## Your task
After finding the line with "be distinguished by" in the data below, set down exactly each line through the one with "950 MHz, and", inclusive, and stop there.

· · ·

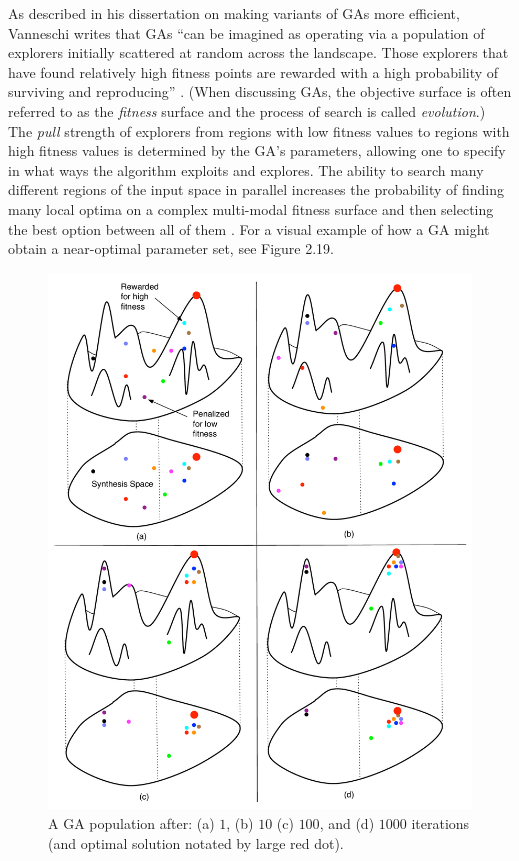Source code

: \documentclass[12pt]{report} 	%
\numberwithin{figure}{chapter}
\numberwithin{table}{chapter}
\numberwithin{equation}{chapter}
\begin{document}
\begin{flushleft}
As described in his dissertation on making variants of GAs more efficient, Vanneschi writes that GAs ``can be imagined as operating via a population of explorers initially scattered at random across the landscape. Those explorers that have found relatively high fitness points are rewarded with a high probability of surviving and reproducing'' \cite[p. 70]{Vanneschi:2004le}. (When discussing GAs, the objective surface is often referred to as the \textit{fitness} surface and the process of search is called \textit{evolution}.) The \textit{pull} strength of explorers from regions with low fitness values to regions with high fitness values is determined by the GA's parameters, allowing one to specify in what ways the algorithm exploits and explores. The ability to search many different regions of the input space in parallel increases the probability of finding many local optima on a complex multi-modal fitness surface and then selecting the best option between all of them \cite[p. 37]{Garcia:2001jw}. For a visual example of how a GA might obtain a near-optimal parameter set, see Figure 2.19.
\begin{figure}[h!]
\begin{center}
\includegraphics[scale=0.50]{GASearch}
\caption[GA example]{A GA population after: (a) $1$, (b) $10$ (c) $100$, and (d) $1000$ iterations (and optimal solution notated by large red dot).}
\end{center}
\end{figure}


\end{flushleft}
\end{document}
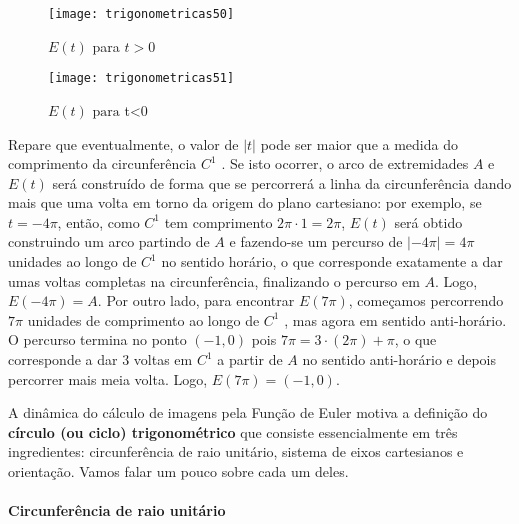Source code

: \begin{minipage}{.45\linewidth}
\begin{figure}[H]
\centering

\texttt{[image: trigonometricas50]}
\caption{$E(t)$ para $t>0$}

\end{figure}
\end{minipage}
\begin{minipage}{.45\linewidth}
\begin{figure}[H]
\centering

\texttt{[image: trigonometricas51]}
\caption{$E(t) \text{ para } $t<0}

\end{figure}
\end{minipage}

Repare que eventualmente, o valor de $|t|$ pode ser maior que a medida do comprimento da circunferência $C^1$ . Se isto ocorrer, o arco de extremidades $A$ e $E(t)$ será construído de forma que se percorrerá a linha da circunferência dando mais que uma volta em torno da origem do plano cartesiano: por exemplo, se $t=-4\pi$, então, como $C^1$ tem comprimento $2\pi\cdot1=2\pi$, $E(t)$ será obtido construindo um arco partindo de $A$ e fazendo-se um percurso de $|-4\pi |=4\pi$ unidades ao longo de $C^1$ no sentido horário, o que corresponde exatamente a dar umas voltas completas na circunferência, finalizando o percurso em $A$. Logo, $E(-4\pi)=A$. Por outro lado, para encontrar $E(7\pi)$, começamos percorrendo $7\pi$ unidades de comprimento ao longo de $C^1$ , mas agora em sentido anti-horário. O percurso termina no ponto $(-1,0)$ pois $7\pi=3\cdot(2\pi)+\pi$, o que corresponde a dar $3$ voltas em $C^1$ a partir de $A$ no sentido anti-horário e depois percorrer mais meia volta. Logo, $E(7\pi) = (-1,0)$.

A dinâmica do cálculo de imagens pela Função de Euler motiva a definição do \textbf{círculo (ou ciclo) trigonométrico} que consiste essencialmente em três ingredientes: circunferência de raio unitário, sistema de eixos cartesianos e orientação. Vamos falar um pouco sobre cada um deles.

\paragraph{Circunferência de raio unitário}

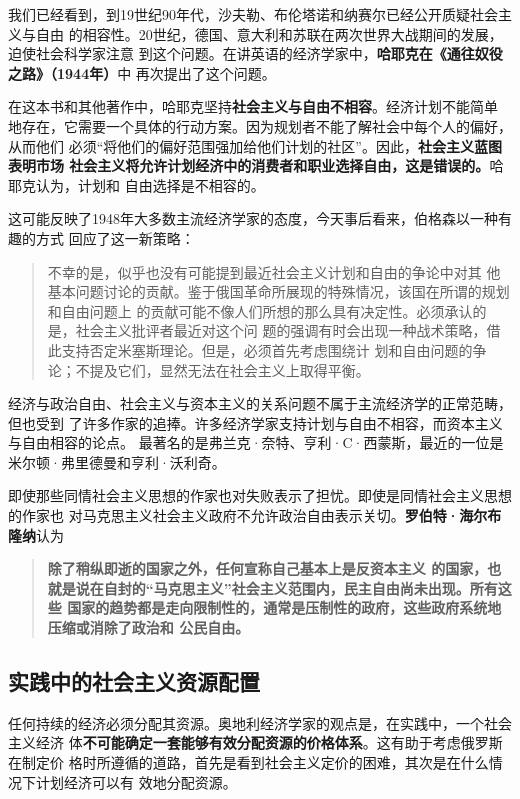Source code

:我们已经看到，到19世纪90年代，沙夫勒、布伦塔诺和纳赛尔已经公开质疑社会主义与自由
的相容性。20世纪，德国、意大利和苏联在两次世界大战期间的发展，迫使社会科学家注意
到这个问题。在讲英语的经济学家中，\textbf{哈耶克在《通往奴役之路》（1944年）}中
再次提出了这个问题。

在这本书和其他著作中，哈耶克坚持\textbf{社会主义与自由不相容}。经济计划不能简单
地存在，它需要一个具体的行动方案。因为规划者不能了解社会中每个人的偏好，从而他们
必须“将他们的偏好范围强加给他们计划的社区”。因此，\textbf{社会主义蓝图表明市场
社会主义将允许计划经济中的消费者和职业选择自由，这是错误的。}哈耶克认为，计划和
自由选择是不相容的。

这可能反映了1948年大多数主流经济学家的态度，今天事后看来，伯格森以一种有趣的方式
回应了这一新策略：

\begin{quotation}不幸的是，似乎也没有可能提到最近社会主义计划和自由的争论中对其
他基本问题讨论的贡献。鉴于俄国革命所展现的特殊情况，该国在所谓的规划和自由问题上
的贡献可能不像人们所想的那么具有决定性。必须承认的是，社会主义批评者最近对这个问
题的强调有时会出现一种战术策略，借此支持否定米塞斯理论。但是，必须首先考虑围绕计
划和自由问题的争论；不提及它们，显然无法在社会主义上取得平衡。
\end{quotation}

经济与政治自由、社会主义与资本主义的关系问题不属于主流经济学的正常范畴，但也受到
了许多作家的追捧。许多经济学家支持计划与自由不相容，而资本主义与自由相容的论点。
最著名的是弗兰克·奈特、亨利·C·西蒙斯，最近的一位是米尔顿·弗里德曼和亨利·沃利奇。

即使那些同情社会主义思想的作家也对失败表示了担忧。即使是同情社会主义思想的作家也
对马克思主义社会主义政府不允许政治自由表示关切。\textbf{罗伯特·海尔布隆纳}认为
\begin{quotation} \textbf{除了稍纵即逝的国家之外，任何宣称自己基本上是反资本主义
的国家，也就是说在自封的“马克思主义”社会主义范围内，民主自由尚未出现。所有这些
国家的趋势都是走向限制性的，通常是压制性的政府，这些政府系统地压缩或消除了政治和
公民自由。}
\end{quotation}

\raggedbottom
\clearpage
\subsection{实践中的社会主义资源配置}

任何持续的经济必须分配其资源。奥地利经济学家的观点是，在实践中，一个社会主义经济
体\textbf{不可能确定一套能够有效分配资源的价格体系}。这有助于考虑俄罗斯在制定价
格时所遵循的道路，首先是看到社会主义定价的困难，其次是在什么情况下计划经济可以有
效地分配资源。

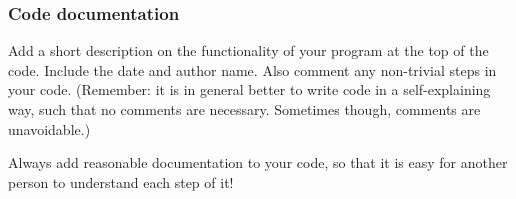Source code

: \subsubsection{Code documentation}
Add a short description on the functionality of your program at the top of the code. Include the date and author name. Also comment any non-trivial steps in your code. (Remember: it is in general better to write code in a self-explaining way, such that no comments are necessary. Sometimes though, comments are unavoidable.) \newline
%
\begin{task}
  Always add reasonable documentation to your code, so that it is easy for another person to understand each step of it!
\end{task}
%
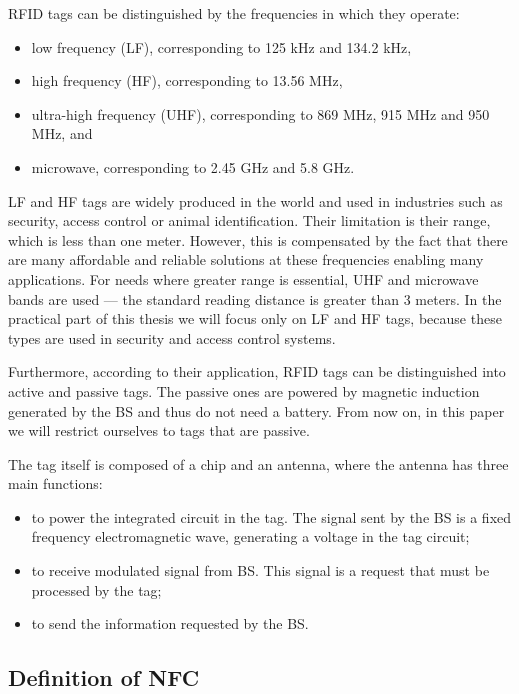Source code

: RFID tags can be distinguished by the frequencies in which they operate:

\begin{itemize}
    \item low frequency (LF), corresponding to 125 kHz and 134.2 kHz,
    \item high frequency (HF), corresponding to 13.56 MHz, 
    \item ultra-high frequency (UHF), corresponding to 869 MHz, 915 MHz and 950 MHz, and
    \item microwave, corresponding to 2.45 GHz and 5.8 GHz.
\end{itemize}
LF and HF tags are widely produced in the world and used in industries such as security, access control or animal identification. Their limitation is their range, which is less than one meter. However, this is compensated by the fact that there are many affordable and reliable solutions at these frequencies enabling many applications. For needs where greater range is essential, UHF and microwave bands are used --- the standard reading distance is greater than 3 meters. In the practical part of this thesis we will focus only on LF and HF tags, because these types are used in security and access control systems.

Furthermore, according to their application, RFID tags can be distinguished into active and passive tags. The passive ones are powered by magnetic induction generated by the BS and thus do not need a battery. From now on, in this paper we will restrict ourselves to tags that are passive.


The tag itself is composed of a chip and an antenna, where the antenna has three main functions:

\begin{itemize}
    \item to power the integrated circuit in the tag. The signal sent by the BS is a fixed frequency electromagnetic wave, generating a voltage in the tag circuit;
    \item to receive modulated signal from BS. This signal is a request that must be processed by the tag;
    \item to send the information requested by the BS.
\end{itemize}

\subsection{Definition of NFC}

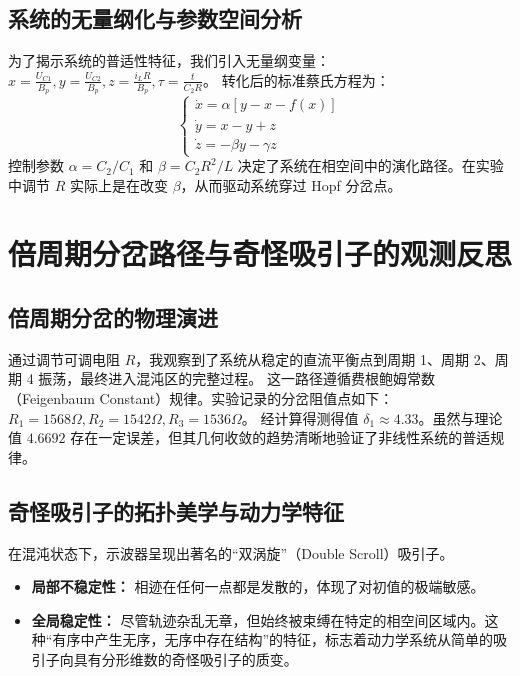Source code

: \documentclass[12pt,a4paper]{article}
\begin{document}
\subsection{系统的无量纲化与参数空间分析}
为了揭示系统的普适性特征，我们引入无量纲变量：
$x = \frac{U_{C1}}{B_p}, y = \frac{U_{C2}}{B_p}, z = \frac{i_L R}{B_p}, \tau = \frac{t}{C_2 R}$。
转化后的标准蔡氏方程为：
\begin{equation}
\begin{cases}
\dot{x} = \alpha [y - x - f(x)] \\
\dot{y} = x - y + z \\
\dot{z} = -\beta y - \gamma z
\end{cases}
\end{equation}
控制参数 $\alpha = C_2/C_1$ 和 $\beta = C_2 R^2/L$ 决定了系统在相空间中的演化路径。在实验中调节 $R$ 实际上是在改变 $\beta$，从而驱动系统穿过 Hopf 分岔点。

\section{倍周期分岔路径与奇怪吸引子的观测反思}

\subsection{倍周期分岔的物理演进}
通过调节可调电阻 $R$，我观察到了系统从稳定的直流平衡点到周期 1、周期 2、周期 4 振荡，最终进入混沌区的完整过程。
这一路径遵循费根鲍姆常数（Feigenbaum Constant）规律。实验记录的分岔阻值点如下：
$R_1 = 1568 \Omega, R_2 = 1542 \Omega, R_3 = 1536 \Omega$。
经计算得测得值 $\delta_1 \approx 4.33$。虽然与理论值 $4.6692$ 存在一定误差，但其几何收敛的趋势清晰地验证了非线性系统的普适规律。



\subsection{奇怪吸引子的拓扑美学与动力学特征}
在混沌状态下，示波器呈现出著名的“双涡旋”（Double Scroll）吸引子。
\begin{itemize}
    \item \textbf{局部不稳定性：} 相迹在任何一点都是发散的，体现了对初值的极端敏感。
    \item \textbf{全局稳定性：} 尽管轨迹杂乱无章，但始终被束缚在特定的相空间区域内。这种“有序中产生无序，无序中存在结构”的特征，标志着动力学系统从简单的吸引子向具有分形维数的奇怪吸引子的质变。
\end{itemize}
\end{document}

· · ·

## Task output
: RFID tags can be distinguished by the frequencies in which they operate:

\begin{itemize}
    \item low frequency (LF), corresponding to 125 kHz and 134.2 kHz,
    \item high frequency (HF), corresponding to 13.56 MHz, 
    \item ultra-high frequency (UHF), corresponding to 869 MHz, 915 MHz and 950 MHz, and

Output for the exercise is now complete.